*TASK DIRECTIONS*. Within the records below is a range that opens at the line with "a necessary component" and closes at the line with "The key factors". Return that range word for word, both ends included, and only that range.

= = = =

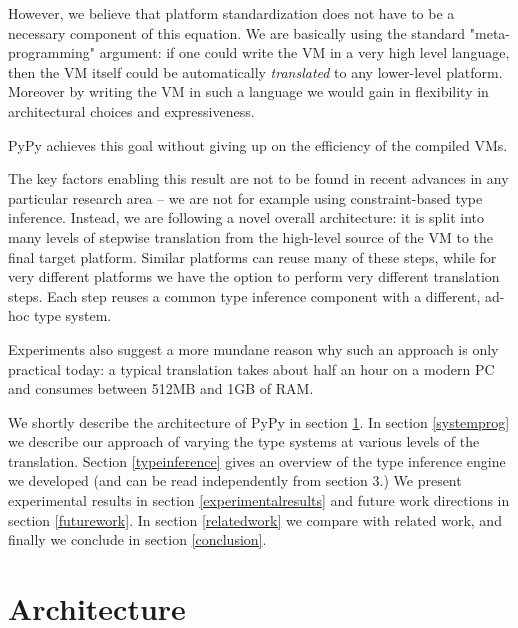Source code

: \documentclass{acm_proc_article-sp}
\begin{document}
However, we believe that platform standardization does not have to be
a necessary component of this equation.  We are basically using the
standard "meta-programming" argument: if one could write the VM in a
very high level language, then the VM itself could be automatically
\textit{translated} to any lower-level platform.  Moreover by writing
the VM in such a language we would gain in flexibility in
architectural choices and expressiveness.

PyPy achieves this goal without giving up on the efficiency of the
compiled VMs.  

The key factors enabling this result are not to be found in recent
advances in any particular research area -- we are not for example using
constraint-based type inference.  Instead, we are following a novel
overall architecture: it is split into many levels of stepwise
translation from the high-level source of the VM to the final target
platform.  Similar platforms can reuse many of these steps, while for
very different platforms we have the option to perform very different
translation steps.  Each step reuses a common type inference component
with a different, ad-hoc type system.

Experiments also suggest a more mundane reason why such an approach is
only practical today: a typical translation takes about half an hour
on a modern PC and consumes between 512MB and 1GB of RAM.

We shortly describe the architecture of PyPy in section
\ref{architecture}.  In section \ref{systemprog} we describe our
approach of varying the type systems at various levels of the
translation.  Section \ref{typeinference} gives an overview of the
type inference engine we developed (and can be read independently from
section 3.)  We present experimental results in section
\ref{experimentalresults} and future work directions in section
\ref{futurework}.  In section \ref{relatedwork} we compare with
related work, and finally we conclude in section \ref{conclusion}.

\section{Architecture}
\label{architecture}
\end{document}
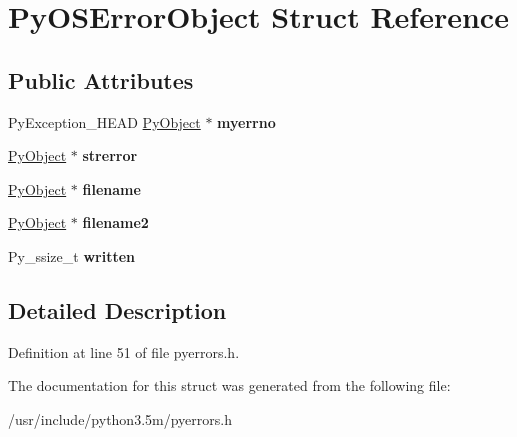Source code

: \hypertarget{structPyOSErrorObject}{}\section{Py\+O\+S\+Error\+Object Struct Reference}
\label{structPyOSErrorObject}
\subsection*{Public Attributes}
\begin{DoxyCompactItemize}
\item 
Py\+Exception\+\_\+\+H\+E\+AD \hyperlink{struct__object}{Py\+Object} $\ast$ {\bfseries myerrno}\hypertarget{structPyOSErrorObject_a7eeb951070c417b3eb579833b3495f34}{}\label{structPyOSErrorObject_a7eeb951070c417b3eb579833b3495f34}

\item 
\hyperlink{struct__object}{Py\+Object} $\ast$ {\bfseries strerror}\hypertarget{structPyOSErrorObject_ac678d65d807c599fd0f2a541372006cc}{}\label{structPyOSErrorObject_ac678d65d807c599fd0f2a541372006cc}

\item 
\hyperlink{struct__object}{Py\+Object} $\ast$ {\bfseries filename}\hypertarget{structPyOSErrorObject_ab50f77f250da6f83be31d21b55d0ef1a}{}\label{structPyOSErrorObject_ab50f77f250da6f83be31d21b55d0ef1a}

\item 
\hyperlink{struct__object}{Py\+Object} $\ast$ {\bfseries filename2}\hypertarget{structPyOSErrorObject_a8cd567c34bd9165a42f138f65399e066}{}\label{structPyOSErrorObject_a8cd567c34bd9165a42f138f65399e066}

\item 
Py\+\_\+ssize\+\_\+t {\bfseries written}\hypertarget{structPyOSErrorObject_a4e9f1f9a6361d9c56b8b71364c020055}{}\label{structPyOSErrorObject_a4e9f1f9a6361d9c56b8b71364c020055}

\end{DoxyCompactItemize}


\subsection{Detailed Description}


Definition at line 51 of file pyerrors.\+h.



The documentation for this struct was generated from the following file\+:\begin{DoxyCompactItemize}
\item 
/usr/include/python3.\+5m/pyerrors.\+h\end{DoxyCompactItemize}

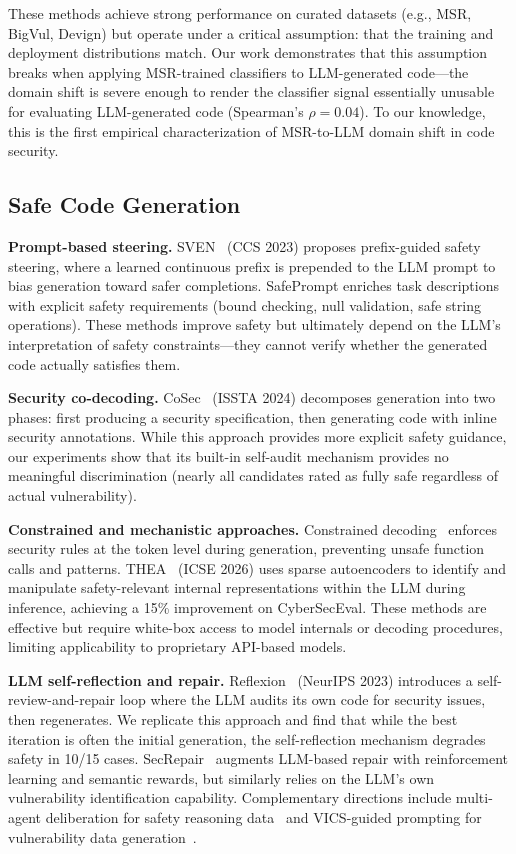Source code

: \documentclass[10pt,conference]{IEEEtran}
\begin{document}
These methods achieve strong performance on curated datasets (e.g., MSR, BigVul, Devign) but operate under a critical assumption: that the training and deployment distributions match. Our work demonstrates that this assumption breaks when applying MSR-trained classifiers to LLM-generated code---the domain shift is severe enough to render the classifier signal essentially unusable for evaluating LLM-generated code (Spearman's $\rho=0.04$). To our knowledge, this is the first empirical characterization of MSR-to-LLM domain shift in code security.

\subsection{Safe Code Generation}

\textbf{Prompt-based steering.} SVEN~\cite{sven} (CCS 2023) proposes prefix-guided safety steering, where a learned continuous prefix is prepended to the LLM prompt to bias generation toward safer completions. SafePrompt enriches task descriptions with explicit safety requirements (bound checking, null validation, safe string operations). These methods improve safety but ultimately depend on the LLM's interpretation of safety constraints---they cannot verify whether the generated code actually satisfies them.

\textbf{Security co-decoding.} CoSec~\cite{cosec} (ISSTA 2024) decomposes generation into two phases: first producing a security specification, then generating code with inline security annotations. While this approach provides more explicit safety guidance, our experiments show that its built-in self-audit mechanism provides no meaningful discrimination (nearly all candidates rated as fully safe regardless of actual vulnerability).

\textbf{Constrained and mechanistic approaches.} Constrained decoding~\cite{constraineddecode} enforces security rules at the token level during generation, preventing unsafe function calls and patterns. THEA~\cite{thea} (ICSE 2026) uses sparse autoencoders to identify and manipulate safety-relevant internal representations within the LLM during inference, achieving a 15\% improvement on CyberSecEval. These methods are effective but require white-box access to model internals or decoding procedures, limiting applicability to proprietary API-based models.

\textbf{LLM self-reflection and repair.} Reflexion~\cite{reflexion} (NeurIPS 2023) introduces a self-review-and-repair loop where the LLM audits its own code for security issues, then regenerates. We replicate this approach and find that while the best iteration is often the initial generation, the self-reflection mechanism degrades safety in 10/15 cases. SecRepair~\cite{secrepair} augments LLM-based repair with reinforcement learning and semantic rewards, but similarly relies on the LLM's own vulnerability identification capability. Complementary directions include multi-agent deliberation for safety reasoning data~\cite{aidsafe} and VICS-guided prompting for vulnerability data generation~\cite{vics}.
\end{document}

= = = =

*ANSWER FOR THE TASK*.
a necessary component of this equation.  We are basically using the
standard "meta-programming" argument: if one could write the VM in a
very high level language, then the VM itself could be automatically
\textit{translated} to any lower-level platform.  Moreover by writing
the VM in such a language we would gain in flexibility in
architectural choices and expressiveness.

PyPy achieves this goal without giving up on the efficiency of the
compiled VMs.  

The key factors enabling this result are not to be found in recent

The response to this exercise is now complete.